What Choosing Wisely has done, in effect, is provide physicians and patients a list of 45 procedures and tests that they should either avoid or at least question before prescribing (in the case of doctors) or accepting (in the case of patients). In other words, this is a large (over 357,000) cadre of physicians coming out and saying, “hey, maybe we are doing too many tests and procedures that have no clinical value and cost a lot of money.” I have to tell you that I am a little worried about walking outside right now, as I might get hit in the head by an airborne pork product; if you had asked me when I thought doctors would start publicly cannibalizing their own revenue stream by outing their own overused procedures, I would have said, “When pigs fly.”
Among the things on the Choosing Wisely list are such questions as:
- Do patients need brain imaging scans like a computed tomography (CT) or magnetic resonance imaging (MRI) after fainting, also known as simple syncope? Probably not. Research has shown that, with no evidence of seizure or other neurologic symptoms during an exam, patient outcomes are not improved with brain imaging studies. (American College of Physicians)
- Do patients need stress imaging tests for annual checkups? Not if you are an otherwise healthy adult without cardiac symptoms. These tests rarely result in any meaningful change in patient management. (American College of Cardiology)

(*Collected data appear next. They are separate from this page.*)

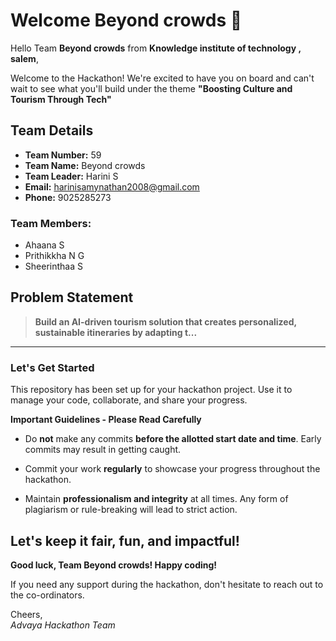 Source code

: # Welcome Beyond crowds 👋

Hello Team **Beyond crowds** from **Knowledge institute of technology , salem**,

Welcome to the Hackathon! We're excited to have you on board and can't wait to see what you'll build under the theme **"Boosting Culture and Tourism Through Tech"** 

## Team Details

- **Team Number:** 59  
- **Team Name:** Beyond crowds
- **Team Leader:** Harini S  
- **Email:** harinisamynathan2008@gmail.com  
- **Phone:** 9025285273  

### Team Members:
- Ahaana S 
- Prithikkha N G 
- Sheerinthaa S 

## Problem Statement

> **Build an AI-driven tourism solution that creates personalized, sustainable itineraries by adapting t...**

---

### Let's Get Started 

This repository has been set up for your hackathon project. Use it to manage your code, collaborate, and share your progress.

**Important Guidelines - Please Read Carefully**

- Do **not** make any commits **before the allotted start date and time**. Early commits may result in getting caught.
- Commit your work **regularly** to showcase your progress throughout the hackathon.

- Maintain **professionalism and integrity** at all times. Any form of plagiarism or rule-breaking will lead to strict action.

Let's keep it fair, fun, and impactful! 
---

**Good luck, Team Beyond crowds! Happy coding!**

If you need any support during the hackathon, don't hesitate to reach out to the co-ordinators.

Cheers,  
_Advaya Hackathon Team_ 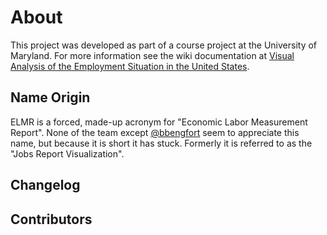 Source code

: # About

This project was developed as part of a course project at the University of Maryland. For more information see the wiki documentation at [Visual Analysis of the Employment Situation in the United States](https://wiki.cs.umd.edu/cmsc734_s15/index.php/Visual_Analysis_of_the_Employment_Situation_in_the_United_States).

## Name Origin

ELMR is a forced, made-up acronym for "Economic Labor Measurement Report". None of the team except [@bbengfort](https://github.com/bbengfort) seem to appreciate this name, but because it is short it has stuck. Formerly it is referred to as the "Jobs Report Visualization".

## Changelog

## Contributors
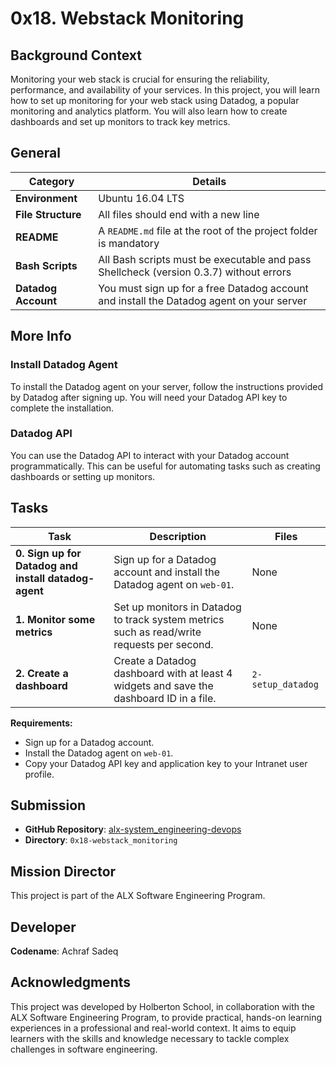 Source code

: # 0x18. Webstack Monitoring

## Background Context
Monitoring your web stack is crucial for ensuring the reliability, performance, and availability of your services. In this project, you will learn how to set up monitoring for your web stack using Datadog, a popular monitoring and analytics platform. You will also learn how to create dashboards and set up monitors to track key metrics.

## General

| Category | Details |
|----------|---------|
| **Environment** | Ubuntu 16.04 LTS |
| **File Structure** | All files should end with a new line |
| **README** | A `README.md` file at the root of the project folder is mandatory |
| **Bash Scripts** | All Bash scripts must be executable and pass Shellcheck (version 0.3.7) without errors |
| **Datadog Account** | You must sign up for a free Datadog account and install the Datadog agent on your server |

## More Info

### Install Datadog Agent
To install the Datadog agent on your server, follow the instructions provided by Datadog after signing up. You will need your Datadog API key to complete the installation.

### Datadog API
You can use the Datadog API to interact with your Datadog account programmatically. This can be useful for automating tasks such as creating dashboards or setting up monitors.

## Tasks

| Task | Description | Files |
|------|-------------|-------|
| **0. Sign up for Datadog and install datadog-agent** | Sign up for a Datadog account and install the Datadog agent on `web-01`. | None |
| **1. Monitor some metrics** | Set up monitors in Datadog to track system metrics such as read/write requests per second. | None |
| **2. Create a dashboard** | Create a Datadog dashboard with at least 4 widgets and save the dashboard ID in a file. | `2-setup_datadog` |

**Requirements:**
- Sign up for a Datadog account.
- Install the Datadog agent on `web-01`.
- Copy your Datadog API key and application key to your Intranet user profile.

## Submission

- **GitHub Repository**: [alx-system_engineering-devops](https://github.com/Achrafsadeq/alx-system_engineering-devops)
- **Directory**: `0x18-webstack_monitoring`

## Mission Director

This project is part of the ALX Software Engineering Program.

## Developer

**Codename**: Achraf Sadeq

## Acknowledgments

This project was developed by Holberton School, in collaboration with the ALX Software Engineering Program, to provide practical, hands-on learning experiences in a professional and real-world context. It aims to equip learners with the skills and knowledge necessary to tackle complex challenges in software engineering.

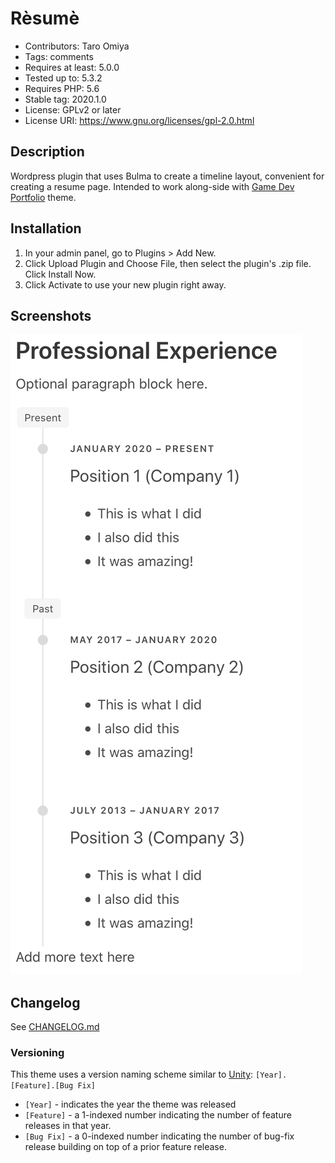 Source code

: # Rèsumè

- Contributors: Taro Omiya
- Tags: comments
- Requires at least: 5.0.0
- Tested up to: 5.3.2
- Requires PHP: 5.6
- Stable tag: 2020.1.0
- License: GPLv2 or later
- License URI: https://www.gnu.org/licenses/gpl-2.0.html

## Description

Wordpress plugin that uses Bulma to create a timeline layout, convenient for creating a resume page.
Intended to work along-side with [Game Dev Portfolio](https://github.com/japtar10101/game-dev-portfolio) theme.

## Installation

1. In your admin panel, go to Plugins > Add New.
2. Click Upload Plugin and Choose File, then select the plugin's .zip file. Click Install Now.
3. Click Activate to use your new plugin right away.

## Screenshots

![Preview](/preview.png?raw=true "Preview Screenshot")

## Changelog

See [CHANGELOG.md](/CHANGELOG.md)

### Versioning

This theme uses a version naming scheme similar to [Unity](https://unity.com/): `[Year].[Feature].[Bug Fix]`

- `[Year]` - indicates the year the theme was released
- `[Feature]` - a 1-indexed number indicating the number of feature releases in that year.
- `[Bug Fix]` - a 0-indexed number indicating the number of bug-fix release building on top of a prior feature release.

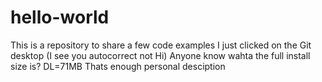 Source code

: # hello-world
This is a repository to share a few code examples
    I just clicked on the Git desktop (I see you autocorrect not Hi) 
 Anyone know wahta the full install size is? DL=71MB
Thats enough personal desciption
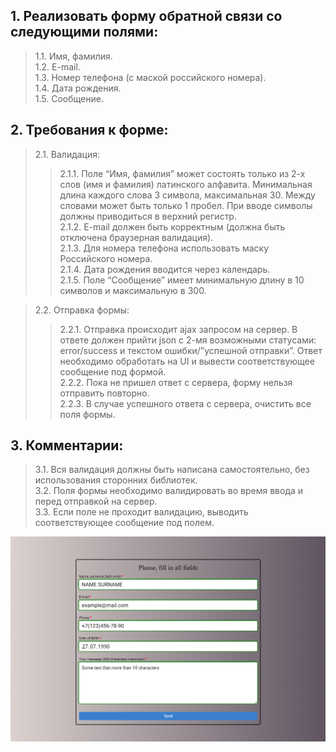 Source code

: ## 1. Реализовать форму обратной связи со следующими полями:
> 1.1. Имя, фамилия.\
> 1.2. E-mail.\
> 1.3. Номер телефона (с маской российского номера).\
> 1.4. Дата рождения.\
> 1.5. Сообщение.

## 2. Требования к форме:
> 2.1. Валидация:
>> 2.1.1. Поле “Имя, фамилия” может состоять только из 2-х слов (имя и фамилия) латинского алфавита. Минимальная длина каждого слова 3 символа, максимальная 30. Между словами может быть только 1 пробел. При вводе символы должны приводиться в верхний регистр.\
>> 2.1.2. E-mail должен быть корректным (должна быть отключена браузерная валидация).\
>> 2.1.3. Для номера телефона использовать маску Российского номера.\
>> 2.1.4. Дата рождения вводится через календарь.\
> 2.1.5. Поле “Сообщение” имеет минимальную длину в 10 символов и максимальную в 300.

> 2.2. Отправка формы:
>> 2.2.1. Отправка происходит ajax запросом на сервер. В ответе должен прийти json с 2-мя возможными статусами: error/success и текстом ошибки/”успешной отправки”. Ответ необходимо обработать на UI и вывести соответствующее сообщение под формой.\
>> 2.2.2. Пока не пришел ответ с сервера, форму нельзя отправить повторно.\
>> 2.2.3. В случае успешного ответа с сервера, очистить все поля формы.

## 3. Комментарии:
> 3.1. Вся валидация должны быть написана самостоятельно, без использования сторонних библиотек.\
3.2. Поля формы необходимо валидировать во время ввода и перед отправкой на сервер.\
3.3. Если поле не проходит валидацию, выводить соответствующее сообщение под полем.

![Image alt](https://github.com/olennikovandrey/form-validate/raw/main/src/assets/images/form-demo.png)
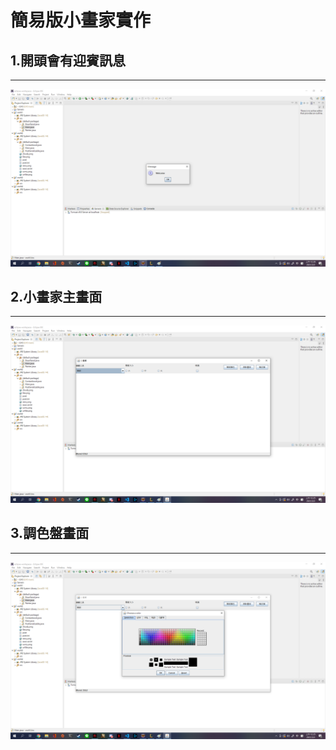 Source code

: 簡易版小畫家實作
=
## 1.開頭會有迎賓訊息
----
![](https://github.com/billy07001/javaWorks1/raw/main/img/work1.1.png)
## 2.小畫家主畫面
----
![](https://github.com/billy07001/javaWorks1/raw/main/img/work1.2.png)
## 3.調色盤畫面
----
![](https://github.com/billy07001/javaWorks1/raw/main/img/work1.3.png)
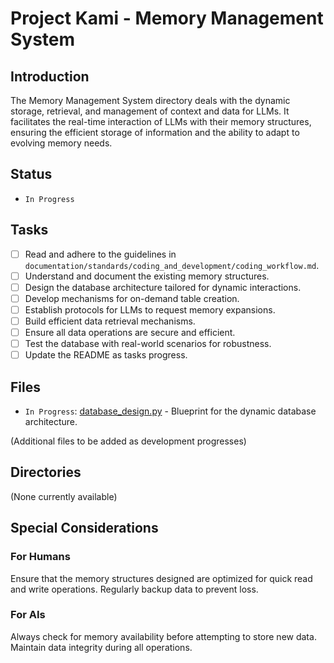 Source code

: # Project Kami - Memory Management System

## Introduction
The Memory Management System directory deals with the dynamic storage, retrieval, and management of context and data for LLMs. It facilitates the real-time interaction of LLMs with their memory structures, ensuring the efficient storage of information and the ability to adapt to evolving memory needs.

## Status
- `In Progress`

## Tasks
- [ ] Read and adhere to the guidelines in `documentation/standards/coding_and_development/coding_workflow.md`.
- [ ] Understand and document the existing memory structures.
- [ ] Design the database architecture tailored for dynamic interactions.
- [ ] Develop mechanisms for on-demand table creation.
- [ ] Establish protocols for LLMs to request memory expansions.
- [ ] Build efficient data retrieval mechanisms.
- [ ] Ensure all data operations are secure and efficient.
- [ ] Test the database with real-world scenarios for robustness.
- [ ] Update the README as tasks progress.

## Files
- `In Progress`: [database_design.py](./database_design.py) - Blueprint for the dynamic database architecture.

(Additional files to be added as development progresses)

## Directories
(None currently available)

## Special Considerations
### For Humans
Ensure that the memory structures designed are optimized for quick read and write operations. Regularly backup data to prevent loss.

### For AIs
Always check for memory availability before attempting to store new data. Maintain data integrity during all operations.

- Should patients going into outpatient surgery receive a chest x-ray beforehand? If the patient has an unremarkable history and physical exam, then no. Most of the time these images will not result in a change in management and has not been shown to improve patient outcomes. (American College of Radiology)
- Do patients need a CT scan or antibiotics for chronic sinusitis? Most acute rhinosinusitis resolves without treatment in two weeks and when uncomplicated is generally diagnosed clinically and does not require a sinus CT scan or other imaging. (American Academy of Allergy, Asthma & Immunology)
- Should dialysis patients who have limited life expectancies and no signs or symptoms of cancer get routine cancer screening tests? These tests do not improve survival in dialysis patients with limited life expectancies, and can cause false positives that might lead to harm, over treatment and unnecessary stress. (American Society of Nephrology)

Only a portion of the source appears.